## DIRECTIONS
The expected answer is the set of lines in the data below between the line holding "unuia din autori" and the line holding "ESOP alegeți SpringerLink", inclusive, written out exactly.

## DATA UNDER STUDY
§
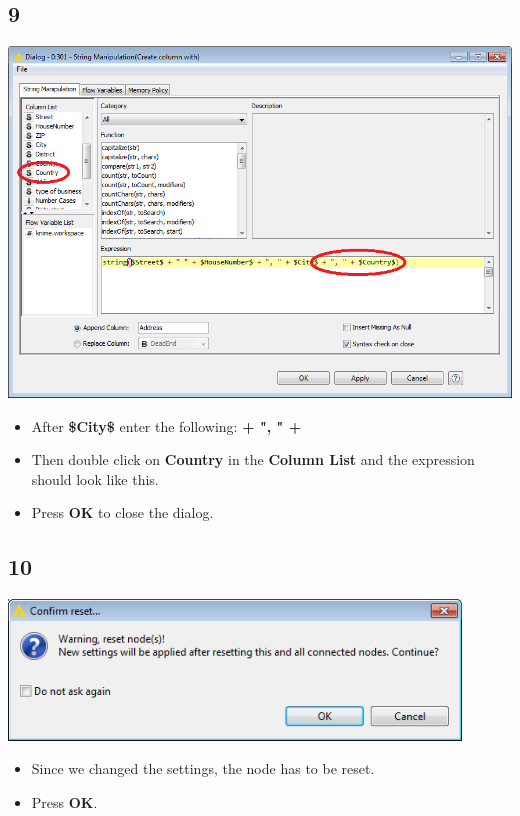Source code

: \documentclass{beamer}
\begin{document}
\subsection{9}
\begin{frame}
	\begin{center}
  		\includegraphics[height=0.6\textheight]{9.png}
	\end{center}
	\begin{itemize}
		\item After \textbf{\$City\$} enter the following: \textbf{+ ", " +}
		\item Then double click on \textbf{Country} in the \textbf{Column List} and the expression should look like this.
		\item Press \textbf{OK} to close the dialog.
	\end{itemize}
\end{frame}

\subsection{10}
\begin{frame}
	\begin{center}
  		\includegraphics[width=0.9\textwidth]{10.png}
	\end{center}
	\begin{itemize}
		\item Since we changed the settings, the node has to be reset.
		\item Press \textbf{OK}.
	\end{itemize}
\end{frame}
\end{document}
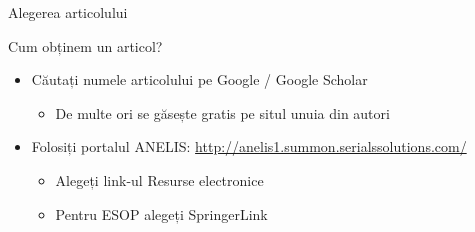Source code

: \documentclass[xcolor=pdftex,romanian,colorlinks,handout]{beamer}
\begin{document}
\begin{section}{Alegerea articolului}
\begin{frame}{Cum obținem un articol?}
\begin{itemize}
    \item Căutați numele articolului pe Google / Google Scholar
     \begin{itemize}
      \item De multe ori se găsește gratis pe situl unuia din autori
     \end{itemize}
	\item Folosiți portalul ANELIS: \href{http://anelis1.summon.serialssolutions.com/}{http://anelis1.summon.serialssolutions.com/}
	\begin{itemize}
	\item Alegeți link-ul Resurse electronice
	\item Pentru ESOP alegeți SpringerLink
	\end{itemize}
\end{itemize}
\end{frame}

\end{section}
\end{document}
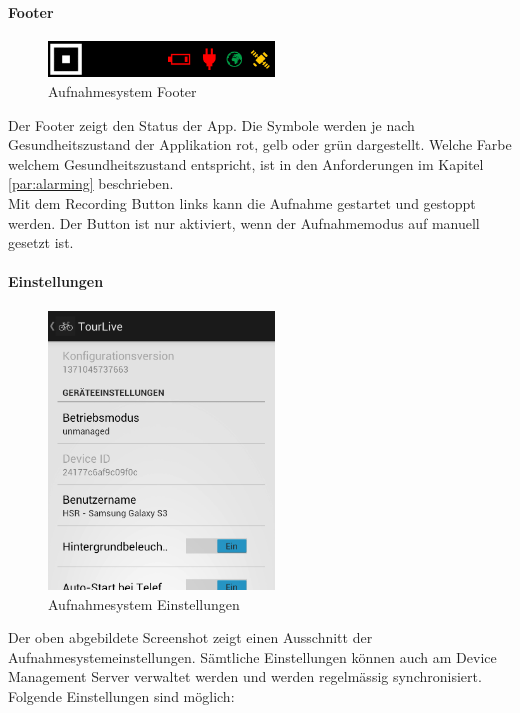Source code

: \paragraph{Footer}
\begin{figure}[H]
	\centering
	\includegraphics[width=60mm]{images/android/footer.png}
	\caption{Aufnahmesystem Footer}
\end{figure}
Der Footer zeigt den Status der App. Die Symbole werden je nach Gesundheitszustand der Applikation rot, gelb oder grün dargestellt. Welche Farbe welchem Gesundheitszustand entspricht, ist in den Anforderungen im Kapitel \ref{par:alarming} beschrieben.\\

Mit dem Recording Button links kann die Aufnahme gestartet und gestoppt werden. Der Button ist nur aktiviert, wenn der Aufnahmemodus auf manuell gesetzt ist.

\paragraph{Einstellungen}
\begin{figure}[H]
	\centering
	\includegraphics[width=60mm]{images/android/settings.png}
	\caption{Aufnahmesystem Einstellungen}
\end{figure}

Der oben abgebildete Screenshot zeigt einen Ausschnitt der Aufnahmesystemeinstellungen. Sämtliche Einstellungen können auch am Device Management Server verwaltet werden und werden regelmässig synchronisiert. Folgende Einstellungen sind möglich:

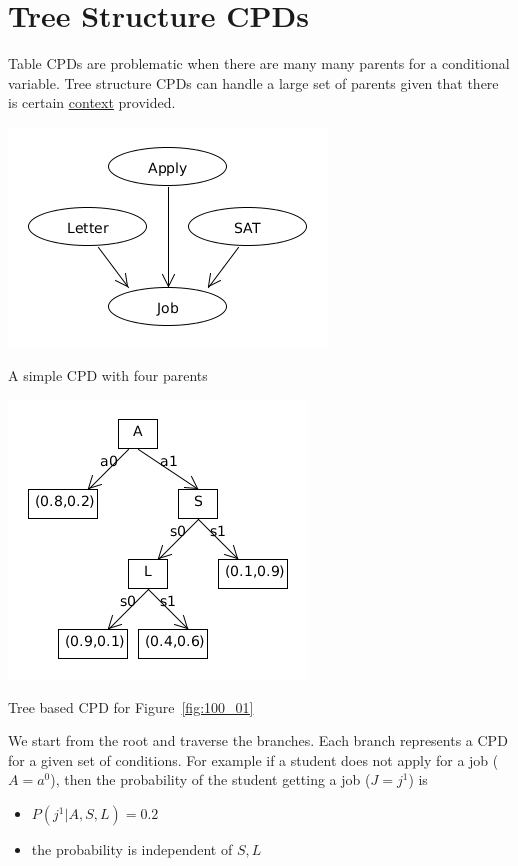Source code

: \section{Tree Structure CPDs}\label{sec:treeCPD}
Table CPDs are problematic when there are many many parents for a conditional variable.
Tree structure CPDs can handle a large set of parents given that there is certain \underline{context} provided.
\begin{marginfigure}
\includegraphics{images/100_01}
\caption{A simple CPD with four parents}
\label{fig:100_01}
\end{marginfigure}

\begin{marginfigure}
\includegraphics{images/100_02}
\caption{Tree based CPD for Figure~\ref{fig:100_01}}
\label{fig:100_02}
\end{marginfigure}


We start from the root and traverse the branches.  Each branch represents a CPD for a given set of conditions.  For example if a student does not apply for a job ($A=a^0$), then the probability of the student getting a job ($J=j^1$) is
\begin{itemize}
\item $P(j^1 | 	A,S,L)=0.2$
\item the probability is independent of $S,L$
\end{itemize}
§
## WRITTEN SOLUTION
      \item De multe ori se găsește gratis pe situl unuia din autori
     \end{itemize}
	\item Folosiți portalul ANELIS: \href{http://anelis1.summon.serialssolutions.com/}{http://anelis1.summon.serialssolutions.com/}
	\begin{itemize}
	\item Alegeți link-ul Resurse electronice
	\item Pentru ESOP alegeți SpringerLink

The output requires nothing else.